After inspecting your changes someone with write access to this repo needs to approve and run the workflow.
Since I can't create a github issue I'll put all my info and rationale here.
I have enabled the agent prometheus exporter as per the instructions in https://docs.sysdig.com/en/docs/installation/configuration/sysdig-agent/agent-health/#collect-agent-health-metrics.

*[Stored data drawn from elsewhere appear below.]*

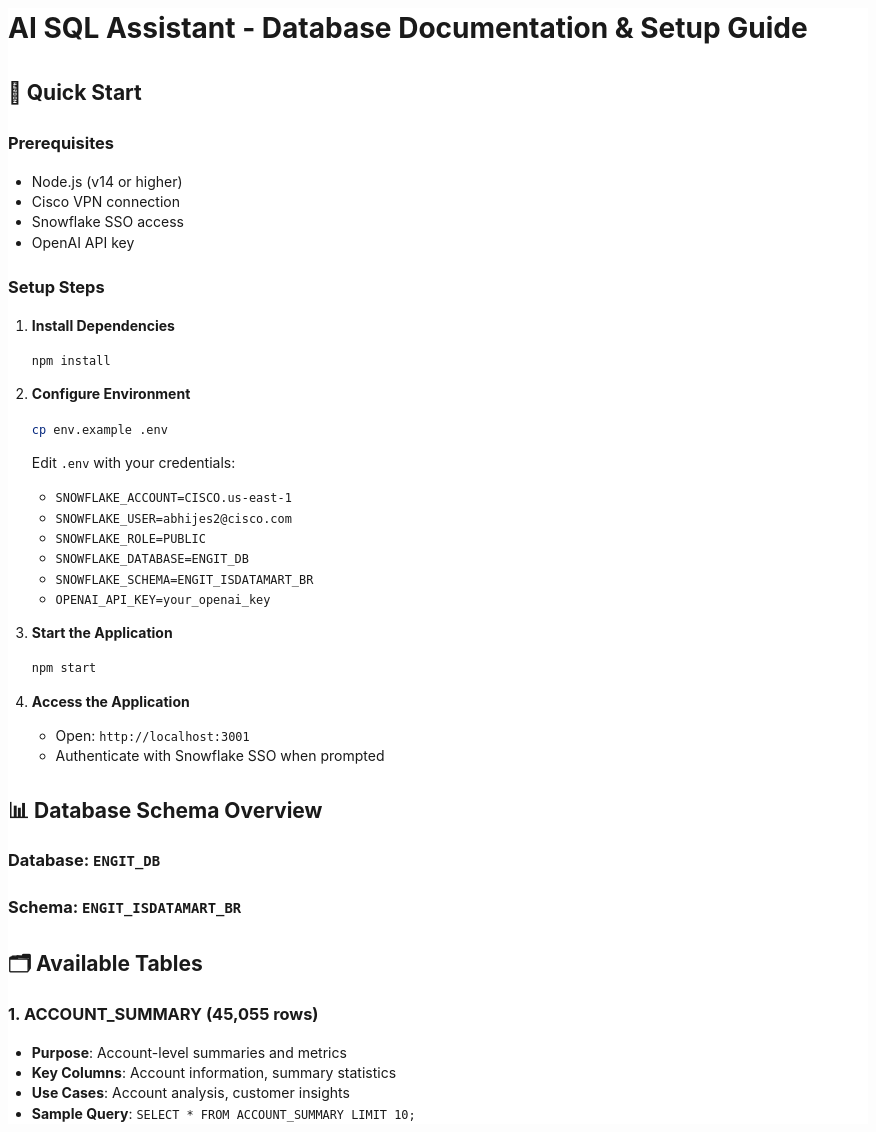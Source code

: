 # AI SQL Assistant - Database Documentation & Setup Guide

## 🚀 Quick Start

### Prerequisites
- Node.js (v14 or higher)
- Cisco VPN connection
- Snowflake SSO access
- OpenAI API key

### Setup Steps

1. **Install Dependencies**
   ```bash
   npm install
   ```

2. **Configure Environment**
   ```bash
   cp env.example .env
   ```
   Edit `.env` with your credentials:
   - `SNOWFLAKE_ACCOUNT=CISCO.us-east-1`
   - `SNOWFLAKE_USER=abhijes2@cisco.com`
   - `SNOWFLAKE_ROLE=PUBLIC`
   - `SNOWFLAKE_DATABASE=ENGIT_DB`
   - `SNOWFLAKE_SCHEMA=ENGIT_ISDATAMART_BR`
   - `OPENAI_API_KEY=your_openai_key`

3. **Start the Application**
   ```bash
   npm start
   ```

4. **Access the Application**
   - Open: `http://localhost:3001`
   - Authenticate with Snowflake SSO when prompted

## 📊 Database Schema Overview

### Database: `ENGIT_DB`
### Schema: `ENGIT_ISDATAMART_BR`

## 🗂️ Available Tables

### 1. **ACCOUNT_SUMMARY** (45,055 rows)
- **Purpose**: Account-level summaries and metrics
- **Key Columns**: Account information, summary statistics
- **Use Cases**: Account analysis, customer insights
- **Sample Query**: `SELECT * FROM ACCOUNT_SUMMARY LIMIT 10;`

This meant setting
agent:
sysdig:
settings:
prometheus_exporter:
enabled: true
export_health_metrics: true
I know for a fact that port 9544 is open and exposing metrics:
❯ kubectl -n sysdig exec sysdig-agent-5dz5q -- curl -s http://localhost:9544/metrics | grep ^sysdig ⎈ c048-rks
sysdig_agent_analyzer_dropped_evts 0
sysdig_agent_analyzer_num_evts 8673.2
sysdig_agent_connected 1
…
Our k8s cluster uses the prometheus operator to collect metrics. https://github.com/prometheus-operator/prometheus-operator . The way one would use this to scrape metrics is to create a ServiceMonitor or PodMonitor object - the prometheus operator will see those and magically start scraping metrics. Since a ServiceMonitor will look at a service, and a PodMonitor looks at a pod, and since there’s no k8s Service for this port, I’m trying to use PodMonitor. Check out the docs: https://github.com/prometheus-operator/prometheus-operator/blob/main/Documentation/api.md#monitoring.coreos.com/v1.PodMonitor
Note especially the PodMetricsEndpoint https://github.com/prometheus-operator/prometheus-operator/blob/main/Documentation/api.md#monitoring.coreos.com/v1.PodMetricsEndpoint. The “port” description is “Name of the Pod port which this endpoint refers to.” This requires an explicit name. It turns out that “targetPort” whose description is “Name or number of the target port of the Pod object behind the Service, the port must be specified with container port property. Deprecated: use ‘port’ instead.” Also wants the port to be explicitly named.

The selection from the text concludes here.